■ Record set:
-------

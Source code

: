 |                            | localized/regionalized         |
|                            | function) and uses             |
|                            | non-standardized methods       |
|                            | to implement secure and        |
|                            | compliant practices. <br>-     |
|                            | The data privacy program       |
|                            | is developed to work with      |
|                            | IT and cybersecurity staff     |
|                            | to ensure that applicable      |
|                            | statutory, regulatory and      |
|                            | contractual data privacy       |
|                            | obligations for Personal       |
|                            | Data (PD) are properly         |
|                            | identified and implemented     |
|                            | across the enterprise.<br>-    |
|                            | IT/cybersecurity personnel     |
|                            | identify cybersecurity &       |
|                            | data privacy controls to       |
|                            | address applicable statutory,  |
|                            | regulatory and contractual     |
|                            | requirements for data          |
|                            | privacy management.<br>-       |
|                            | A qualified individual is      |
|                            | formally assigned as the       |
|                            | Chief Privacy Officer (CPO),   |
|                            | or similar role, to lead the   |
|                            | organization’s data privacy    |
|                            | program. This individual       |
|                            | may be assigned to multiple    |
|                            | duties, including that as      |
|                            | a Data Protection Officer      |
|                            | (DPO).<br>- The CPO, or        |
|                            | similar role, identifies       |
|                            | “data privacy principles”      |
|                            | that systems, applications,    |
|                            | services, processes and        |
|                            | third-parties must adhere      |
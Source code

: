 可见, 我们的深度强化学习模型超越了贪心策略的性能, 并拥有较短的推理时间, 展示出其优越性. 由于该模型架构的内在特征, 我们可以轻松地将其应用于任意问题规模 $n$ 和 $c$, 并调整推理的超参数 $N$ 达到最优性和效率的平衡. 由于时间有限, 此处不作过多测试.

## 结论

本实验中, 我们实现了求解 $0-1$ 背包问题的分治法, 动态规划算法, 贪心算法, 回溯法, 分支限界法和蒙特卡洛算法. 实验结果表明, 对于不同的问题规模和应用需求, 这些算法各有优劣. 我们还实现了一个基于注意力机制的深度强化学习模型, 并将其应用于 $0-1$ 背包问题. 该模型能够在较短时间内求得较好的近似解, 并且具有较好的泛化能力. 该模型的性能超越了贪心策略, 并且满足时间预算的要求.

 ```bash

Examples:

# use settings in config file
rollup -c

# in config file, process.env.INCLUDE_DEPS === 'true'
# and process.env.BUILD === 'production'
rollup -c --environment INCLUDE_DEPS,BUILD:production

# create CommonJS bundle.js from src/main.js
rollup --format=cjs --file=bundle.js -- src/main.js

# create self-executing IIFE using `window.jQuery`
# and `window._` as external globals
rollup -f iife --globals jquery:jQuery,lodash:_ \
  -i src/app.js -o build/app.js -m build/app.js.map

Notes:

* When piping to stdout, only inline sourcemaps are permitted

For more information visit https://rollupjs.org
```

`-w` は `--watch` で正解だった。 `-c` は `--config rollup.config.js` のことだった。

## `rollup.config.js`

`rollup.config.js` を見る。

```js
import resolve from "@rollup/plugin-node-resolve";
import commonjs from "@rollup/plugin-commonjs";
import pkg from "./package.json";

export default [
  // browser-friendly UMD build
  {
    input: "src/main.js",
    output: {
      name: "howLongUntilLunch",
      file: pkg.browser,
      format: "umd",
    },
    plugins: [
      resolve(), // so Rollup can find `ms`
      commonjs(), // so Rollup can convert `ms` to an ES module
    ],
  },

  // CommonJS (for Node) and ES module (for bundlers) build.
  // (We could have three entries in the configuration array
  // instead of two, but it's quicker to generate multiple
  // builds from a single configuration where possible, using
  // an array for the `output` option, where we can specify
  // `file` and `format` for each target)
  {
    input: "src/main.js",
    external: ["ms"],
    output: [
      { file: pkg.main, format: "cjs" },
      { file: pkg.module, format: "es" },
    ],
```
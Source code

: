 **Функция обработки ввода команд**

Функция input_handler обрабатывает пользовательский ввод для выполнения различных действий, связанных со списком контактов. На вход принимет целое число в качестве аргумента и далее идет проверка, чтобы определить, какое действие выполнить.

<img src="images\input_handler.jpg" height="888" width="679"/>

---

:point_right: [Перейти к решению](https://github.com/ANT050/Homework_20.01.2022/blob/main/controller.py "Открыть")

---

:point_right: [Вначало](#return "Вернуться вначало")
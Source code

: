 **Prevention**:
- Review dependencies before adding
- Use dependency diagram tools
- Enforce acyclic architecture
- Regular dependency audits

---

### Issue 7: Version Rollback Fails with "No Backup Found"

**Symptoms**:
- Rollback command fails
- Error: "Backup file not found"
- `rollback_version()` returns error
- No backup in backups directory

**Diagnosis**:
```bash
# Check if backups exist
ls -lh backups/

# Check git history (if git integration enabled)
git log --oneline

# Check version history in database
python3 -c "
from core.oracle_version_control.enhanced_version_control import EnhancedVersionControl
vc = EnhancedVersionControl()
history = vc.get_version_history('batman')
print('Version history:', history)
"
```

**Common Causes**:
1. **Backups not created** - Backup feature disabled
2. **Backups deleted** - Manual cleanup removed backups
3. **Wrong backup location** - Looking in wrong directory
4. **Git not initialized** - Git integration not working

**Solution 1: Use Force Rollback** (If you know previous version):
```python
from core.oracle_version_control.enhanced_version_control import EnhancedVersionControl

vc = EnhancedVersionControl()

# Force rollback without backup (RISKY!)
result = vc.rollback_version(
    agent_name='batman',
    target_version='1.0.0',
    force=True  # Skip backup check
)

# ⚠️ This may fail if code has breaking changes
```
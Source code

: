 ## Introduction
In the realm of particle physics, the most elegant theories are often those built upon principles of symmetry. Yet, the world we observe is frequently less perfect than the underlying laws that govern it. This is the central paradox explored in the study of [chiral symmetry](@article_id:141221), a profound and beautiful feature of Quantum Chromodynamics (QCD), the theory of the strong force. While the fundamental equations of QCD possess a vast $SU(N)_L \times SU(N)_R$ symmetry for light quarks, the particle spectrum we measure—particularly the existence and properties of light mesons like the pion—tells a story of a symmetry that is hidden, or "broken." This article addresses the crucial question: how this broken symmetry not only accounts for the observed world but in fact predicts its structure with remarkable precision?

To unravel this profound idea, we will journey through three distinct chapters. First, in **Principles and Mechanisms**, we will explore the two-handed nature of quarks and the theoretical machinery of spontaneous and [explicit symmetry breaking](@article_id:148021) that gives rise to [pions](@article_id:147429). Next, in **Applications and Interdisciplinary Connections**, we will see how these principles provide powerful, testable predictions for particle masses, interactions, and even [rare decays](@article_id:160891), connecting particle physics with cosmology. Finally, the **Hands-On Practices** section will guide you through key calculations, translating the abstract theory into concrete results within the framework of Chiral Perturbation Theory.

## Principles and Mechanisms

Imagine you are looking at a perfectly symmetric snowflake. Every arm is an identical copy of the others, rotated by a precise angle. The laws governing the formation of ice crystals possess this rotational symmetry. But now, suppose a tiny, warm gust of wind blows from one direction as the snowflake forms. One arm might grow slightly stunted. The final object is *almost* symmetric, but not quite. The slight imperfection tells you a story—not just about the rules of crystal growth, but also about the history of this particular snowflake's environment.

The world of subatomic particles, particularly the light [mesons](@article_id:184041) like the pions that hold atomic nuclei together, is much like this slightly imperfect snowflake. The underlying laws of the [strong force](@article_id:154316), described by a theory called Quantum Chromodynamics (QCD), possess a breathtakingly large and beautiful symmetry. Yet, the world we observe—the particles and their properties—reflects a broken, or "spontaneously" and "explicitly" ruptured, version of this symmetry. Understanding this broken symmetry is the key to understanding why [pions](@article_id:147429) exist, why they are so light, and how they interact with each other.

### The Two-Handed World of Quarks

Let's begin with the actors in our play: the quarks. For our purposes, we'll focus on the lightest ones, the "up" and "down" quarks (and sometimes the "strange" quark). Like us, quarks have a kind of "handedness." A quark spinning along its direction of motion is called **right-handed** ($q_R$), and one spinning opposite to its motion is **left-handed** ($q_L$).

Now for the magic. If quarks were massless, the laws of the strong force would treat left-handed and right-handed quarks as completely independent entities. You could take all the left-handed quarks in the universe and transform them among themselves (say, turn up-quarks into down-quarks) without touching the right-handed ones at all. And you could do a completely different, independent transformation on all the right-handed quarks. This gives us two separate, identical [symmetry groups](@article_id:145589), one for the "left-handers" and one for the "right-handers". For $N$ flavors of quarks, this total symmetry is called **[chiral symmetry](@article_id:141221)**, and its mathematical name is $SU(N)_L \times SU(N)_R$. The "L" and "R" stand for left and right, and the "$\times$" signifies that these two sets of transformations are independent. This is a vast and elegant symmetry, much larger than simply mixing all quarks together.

-------

■ Description of the task:
Looking at the material above, work out how many lines have the word "resolve" in them. Answer with that number alone.

■ Result for this task:
2